One of the standards used in criminal cases is “reasonable suspicion”. This standard applies to police encounters short of an actual arrest. The most common encounter is a traffic stop. Since your freedom is being infringed on – even if just for a little while – there must be a reason to do so. The standard the courts will apply is “reasonable suspicion.” So what does that mean?
Here’s an excerpt from an opinion by the Houston Court of Appeals in State v. Bernard, 503 S.W.3d 685 (2016):
A warrantless automobile stop is a Fourth Amendment seizure analogous to a temporary detention, and it must be justified by reasonable suspicion. Berkemer v. McCarty, 468 U.S. 420, 439, 104 S.Ct. 3138, 82 L.Ed.2d 317 (1984); see Derichsweiler v. State, 348 S.W.3d 906, 914 (Tex.

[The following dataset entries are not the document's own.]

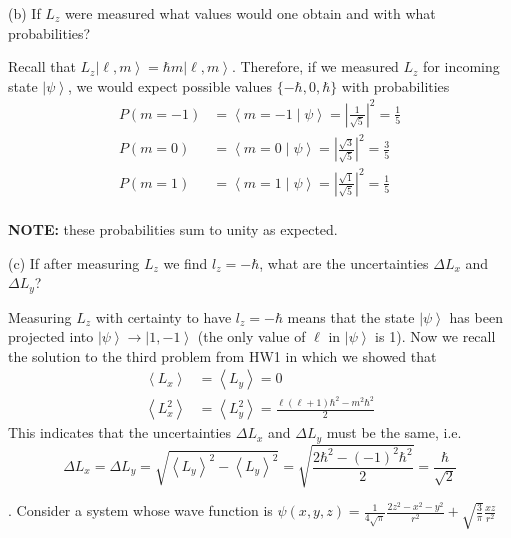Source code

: \documentclass[a4paper, 11pt]{article}
\newcommand{\ket}[1]{\ensuremath{\left|#1\right\rangle}}
\newcommand{\bracket}[2]{\ensuremath{\left\langle #1 \middle| #2 \right\rangle}}
\newcommand{\expectation}[1]{\ensuremath{\left\langle #1 \right\rangle}}
\newenvironment{solution}{%
	\begin{list}{}{%
			\setlength{\topsep}{0pt}%
			\setlength{\leftmargin}{1.5cm}%
			\setlength{\rightmargin}{1.5cm}%
			\setlength{\listparindent}{\parindent}%
			\setlength{\itemindent}{\parindent}%
			\setlength{\parsep}{\parskip}%
		}%
		\item[]}{\end{list}}
\begin{document}
\noindent (b) If $L_z$ were measured what values would one obtain and with what probabilities?\\
\begin{solution}
  \noindent Recall that $L_z\ket{\ell, m} = \hbar m \ket{\ell,m}$. Therefore, if we measured $L_z$ for incoming state $\ket{\psi}$, we would expect possible values $\{-\hbar, 0, \hbar\}$ with probabilities
  \begin{align*}
    P(m=-1) &= \bracket{m=-1}{\psi} = \left| \frac{1}{\sqrt{5}} \right|^2 = \frac{1}{5} \\
    P(m=0) &= \bracket{m=0}{\psi} = \left| \frac{\sqrt{3}}{\sqrt{5}} \right|^2 = \frac{3}{5} \\
    P(m=1) &= \bracket{m=1}{\psi} = \left| \frac{\sqrt{1}}{\sqrt{5}} \right|^2 = \frac{1}{5} \\
  \end{align*}

  \noindent \textbf{NOTE:} these probabilities sum to unity as expected.\\
\end{solution}


\noindent (c) If after measuring $L_z$ we find $l_z = -\hbar$, what are the uncertainties $\Delta L_x$ and $\Delta L_y$? \\
\begin{solution}
  \noindent Measuring $L_z$ with certainty to have $l_z=-\hbar$ means that the state $\ket{\psi}$ has been projected into $\ket{\psi}\rightarrow\ket{1,-1}$ (the only value of $\ell$ in $\ket{\psi}$ is 1). Now we recall the solution to the third problem from HW1 in which we showed that
  \begin{align*}
    \expectation{L_x} & = \expectation{L_y} = 0 \\
    \expectation{L_x^2} &= \expectation{L_y^2} = \frac{\ell(\ell+1)\hbar^2-m^2\hbar^2}{2}
  \end{align*}
  This indicates that the uncertainties $\Delta L_x$ and $\Delta L_y$ must be the same, i.e.
  \begin{equation*}
    \Delta L_x = \Delta L_y = \sqrt{\expectation{L_y}^2-\expectation{L_y}^2} = \sqrt{\frac{2\hbar^2-(-1)^2\hbar^2}{2}} = \frac{\hbar}{\sqrt{2}}
  \end{equation*}
\end{solution}

. Consider a system whose wave function is $\psi(x,y,z)=\frac{1}{4\sqrt{\pi}}\frac{2z^2-x^2-y^2}{r^2}+\sqrt{\frac{3}{\pi}}\frac{xz}{r^2}$\\
\end{document}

Crim. App. 2011). The reasonableness of a temporary detention is determined from the totality of the circumstances. Leming, 493 S.W.3d at 562; Zuniga–Hernandez v. State, 473 S.W.3d 845, 848 (Tex. App.–Houston [14th Dist.] 2015, no pet.). If an officer has a reasonable basis for suspecting a person has committed a traffic offense, then the officer legally may initiate a traffic stop. Id. Reasonable suspicion is present if the officer has “specific, articulable facts that, combined with rational inferences from those facts, would lead [the officer] reasonably to conclude that the person ... is, has been, or soon will be engaged in criminal activity.” Derichsweiler, 348 S.W.3d at 914; Zuniga–Hernandez, 473 S.W.3d at 848. “An officer's stated purpose for a stop can neither validate an illegal stop nor invalidate a legal stop because the stop's legality rests on the totality of the circumstances, viewed objectively.” Id.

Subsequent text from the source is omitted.